As we trudged along an endless series of steps, we were shown fascinating limestone formations of stalactites and stalagmites, some joining up to form towering pillars. Many of these formations which had taken 250 to 400 million years to form, resembled animals and humans and we had a fun time picking out these resembles. Rosli, our caving guide, used his torchlight to point out these images as well as limestone crystals, wave walls, potholes and many amazing structures. What a spectacular natural heritage Perak possesses and all Perakians should be proud of Gua Tempurung!
Twenty-five out of 40 made it to the end of the tour, climbing a total of 640 steps reaching an elevation of 120m! That was quite an achievement! Syabas! to all, especially a sprightly 77 year old lady who was not even breathless climbing all those steps.
We made it! Gua Tempurung's Top of the World
We took lunch at Kampar New Town and then had a great time in Jalan Idris, buying lots of the famous Kampar biscuits, cookies, pastries and curry bread. Then it was off to the Kinta Gravel Pump Tin Mining Museum. The surrounding grounds had replicas of dulang washers panning for alluvial tin ore and a wooden sluice with water flowing down it used to trap the heavier tin particles.

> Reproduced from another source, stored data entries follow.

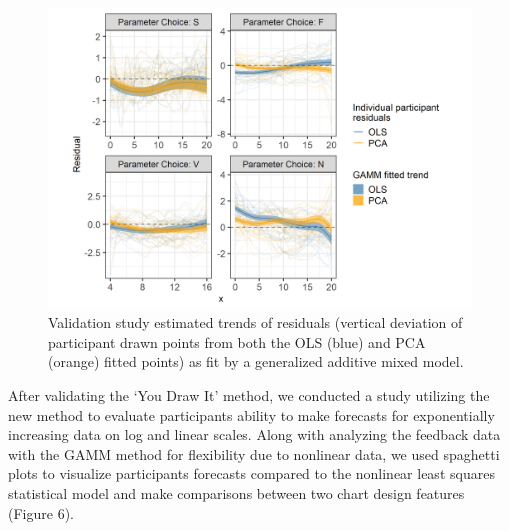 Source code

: \documentclass[10pt]{article}
\begin{document}
\begin{figure}[ht]
\begin{center}
\centerline{\includegraphics[width=\columnwidth]{images/eyefitting-gamm-plot}}
\caption{Validation study estimated trends of residuals (vertical deviation of participant drawn points from both the OLS (blue) and PCA (orange) fitted points) as fit by a generalized additive mixed model.}
\label{eyefitting-gamm-plot}
\end{center}
\end{figure}

After validating the `You Draw It' method, we conducted a study
utilizing the new method to evaluate participants ability to make
forecasts for exponentially increasing data on log and linear scales.
Along with analyzing the feedback data with the GAMM method for
flexibility due to nonlinear data, we used spaghetti plots to visualize
participants forecasts compared to the nonlinear least squares
statistical model and make comparisons between two chart design features
(Figure 6).
\end{document}
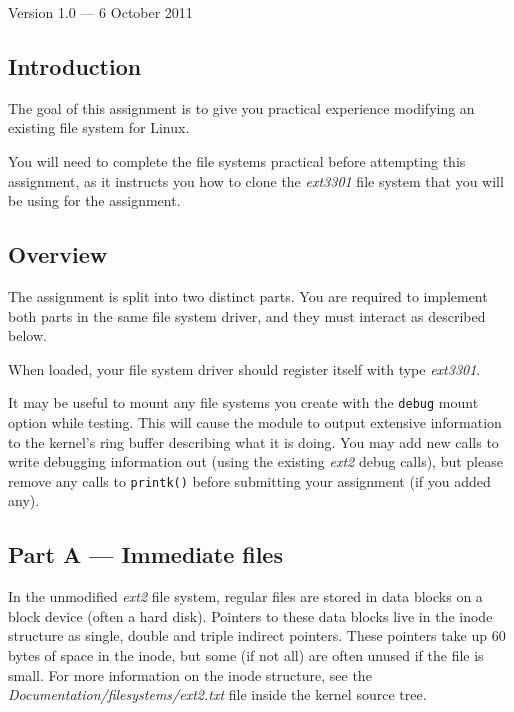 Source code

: \documentclass[12pt,a4paper]{article}
\begin{document}


\begin{center}
Version 1.0 --- 6 October 2011
\end{center}

\subsection*{Introduction}

The goal of this assignment is to give you practical experience modifying
an existing file system for Linux.

You will need to complete the file systems practical before attempting this
assignment, as it instructs you how to clone the \textit{ext3301} file system
that you will be using for the assignment.



\subsection*{Overview}

The assignment is split into two distinct parts. You are required to implement
both parts in the same file system driver, and they must interact as described
below.

When loaded, your file system driver should register itself with type
\textit{ext3301}.

It may be useful to mount any file systems you create with the \texttt{debug}
mount option while testing. This will cause the module to output extensive
information to the kernel's ring buffer describing what it is doing. You may
add new calls to write debugging information out (using the existing
\textit{ext2} debug calls), but please remove any calls to \texttt{printk()}
before submitting your assignment (if you added any).

\subsection*{Part A --- Immediate files}

In the unmodified \textit{ext2} file system, regular files are stored in data
blocks on a block device (often a hard disk). Pointers to these data blocks live
in the inode structure as single, double and triple indirect pointers. These
pointers take up 60 bytes of space in the inode, but some (if not all) are
often unused if the file is small. For more information on the inode structure,
see the \textit{Documentation/filesystems/ext2.txt} file inside the kernel
source tree.
\end{document}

A number of heavy machinery used in excavating for tin in the 19th century were displayed inside and outside the museum. The air conditioned interior was a welcomed respite from the heat outside.
            A brainchild of Tan Sri Hew See Tong, former tin miner and Kampar MP, the museum was set up at a cost of RM2 million and is really worth a visit from anyone interested in the tin mining industry. Look out for a replica of Larut, (the famous pet elephant of territorial chief Dato Long Jaafar) who got lost and when found days later, was covered in mud and tin ore! So Larut led to the discovery of tin in Taiping in 1848, resulting in other tin fields found all over Perak.

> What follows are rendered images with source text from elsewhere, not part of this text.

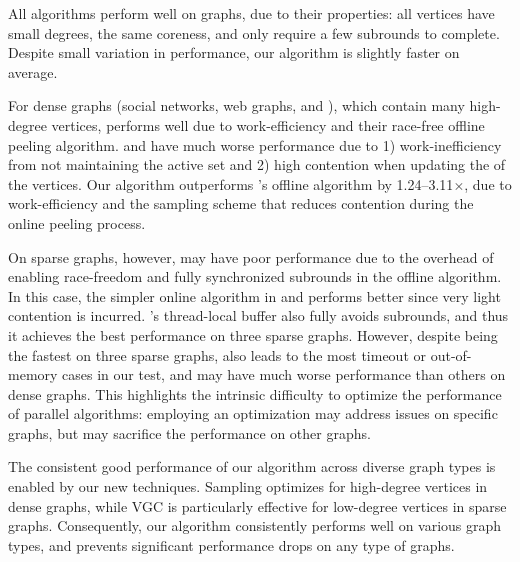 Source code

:All algorithms perform well on \knn{} graphs, due to their properties: all vertices have small degrees, 
the same coreness, and only require a few subrounds to complete.
Despite small variation in performance, our algorithm is slightly faster on average.

For dense graphs (social networks, web graphs, \HCNS{} and \HPL{}),
which contain many high-degree vertices,
\Julienne{} performs well due to work-efficiency and their race-free offline peeling algorithm. 
\PKC{} and \Park{} have much worse performance
due to 1) work-inefficiency from not maintaining the active set and 2) high contention when updating the  of the vertices.  
Our algorithm outperforms \Julienne{}'s offline algorithm by 1.24--3.11$\times$, due to work-efficiency and the sampling scheme that reduces contention during the online peeling process. 

On sparse graphs, however, \Julienne{} may have poor performance due to the overhead of enabling race-freedom and fully synchronized subrounds in the offline algorithm. 
In this case, the simpler online algorithm in \PKC{} and \Park{} performs better since very light contention is incurred. 
\PKC{}'s thread-local buffer also fully avoids subrounds, and thus it achieves the best performance on three sparse graphs. 
However, despite being the fastest on three sparse graphs, \PKC{} also leads to the most timeout or out-of-memory cases in our test, and may have much worse performance than others on dense graphs.  
This highlights the intrinsic difficulty to optimize the performance of parallel \kcore{} algorithms: 
employing an optimization may address issues on specific graphs, but may sacrifice the performance on other graphs. 

The consistent good performance of our algorithm across diverse graph types is enabled by our new techniques. 
Sampling optimizes for high-degree vertices in dense graphs, 
while VGC is particularly effective for low-degree vertices in sparse graphs.
Consequently, our algorithm consistently performs well on various graph types, 
and prevents significant performance drops on any type of graphs.





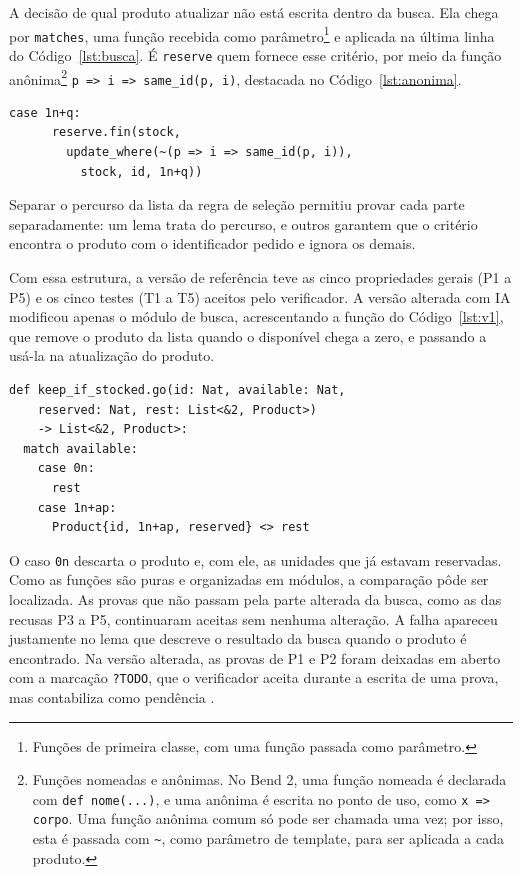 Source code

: A decisão de qual produto atualizar não está escrita dentro da busca. Ela chega por \texttt{matches}, uma função recebida como parâmetro\footnote{Funções de primeira classe, com uma função passada como parâmetro.} e aplicada na última linha do Código~\ref{lst:busca}. É \texttt{reserve} quem fornece esse critério, por meio da função anônima\footnote{Funções nomeadas e anônimas. No Bend 2, uma função nomeada é declarada com \texttt{def nome(...)}, e uma anônima é escrita no ponto de uso, como \texttt{x => corpo}. Uma função anônima comum só pode ser chamada uma vez; por isso, esta é passada com \texttt{\textasciitilde}, como parâmetro de template, para ser aplicada a cada produto.} \texttt{p => i => same\_id(p, i)}, destacada no Código~\ref{lst:anonima}.

\begin{lstlisting}[caption={Função anônima passada à busca.},label={lst:anonima}]
    case 1n+q:
      reserve.fin(stock,
        update_where(~(p => i => same_id(p, i)),
          stock, id, 1n+q))
\end{lstlisting}

Separar o percurso da lista da regra de seleção permitiu provar cada parte separadamente: um lema trata do percurso, e outros garantem que o critério encontra o produto com o identificador pedido e ignora os demais.

Com essa estrutura, a versão de referência teve as cinco propriedades gerais (P1 a P5) e os cinco testes (T1 a T5) aceitos pelo verificador. A versão alterada com IA modificou apenas o módulo de busca, acrescentando a função do Código~\ref{lst:v1}, que remove o produto da lista quando o disponível chega a zero, e passando a usá-la na atualização do produto.

\begin{lstlisting}[caption={Função acrescentada pela IA.},label={lst:v1}]
def keep_if_stocked.go(id: Nat, available: Nat,
    reserved: Nat, rest: List<&2, Product>)
    -> List<&2, Product>:
  match available:
    case 0n:
      rest
    case 1n+ap:
      Product{id, 1n+ap, reserved} <> rest
\end{lstlisting}

O caso \texttt{0n} descarta o produto e, com ele, as unidades que já estavam reservadas. Como as funções são puras e organizadas em módulos, a comparação pôde ser localizada. As provas que não passam pela parte alterada da busca, como as das recusas P3 a P5, continuaram aceitas sem nenhuma alteração. A falha apareceu justamente no lema que descreve o resultado da busca quando o produto é encontrado. Na versão alterada, as provas de P1 e P2 foram deixadas em aberto com a marcação \texttt{?TODO}, que o verificador aceita durante a escrita de uma prova, mas contabiliza como pendência \cite{BendLearn}.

            The next heritage site we visited was Kellie’s Castle, a Scottish rubber planter’s dream gone awry. In 1820, William Kellie Smith arrived in the then Malaya at the age of 20 and over several years, built his hugely successful business empire in the rubber and tin mining industries. He married his Scottish childhood sweetheart, Agnes, and had a daughter Helen and many years later, his son Anthony. To celebrate the much awaited birth of his son and heir, Kellie started building his castle, reminiscent of his Scottish roots. But tragedy struck shortly after WW2, when the endemic Spanish Flu killed off many of his imported Indian labourers and craftsmen. On a short visit to Portugal in 1926, Kellie himself also died, leaving behind a dream unrealized and uncompleted.
Heritage tour members at Kellie's Castle
            Today, Kellie’s Castle is a major tourist attraction in Perak, a structure of alien architecture, shrouded in mystery and a romance won and lost. Its corridors are reputed to be haunted and there are undiscovered tunnels and concrete staircases leading nowhere. Plans to build an indoor tennis court and roof top gardens to entertain the local royalties and the foreign planters’ communities were left unfulfilled. Look for the elevator, caged in metal meshes, because it is the first lift ever built in Malaysia.
            Our last destination was the Gaharu Tea Garden near Gopeng. David Ho Kwan Meng, Managing Director and 75% share holder, was at hand to welcome us. He shepherded us into a meeting room where he gave us an informative and humorous 30 minute briefing of the efficacy of his gaharu products and many testimonies of real life healings. Also known as Agarwood or Eaglewood, gaharu has featured for centuries in Chinese and Arabain cultures to promote longevity, good health and beauty. It has taken Ho, 21 years to build up his gaharu empire, which is now a thriving business venture and tourist attraction. He has also built the Great Wall of Gopeng surrounding his 120ha gaharu plantation, which now has 200,000 agarwood trees.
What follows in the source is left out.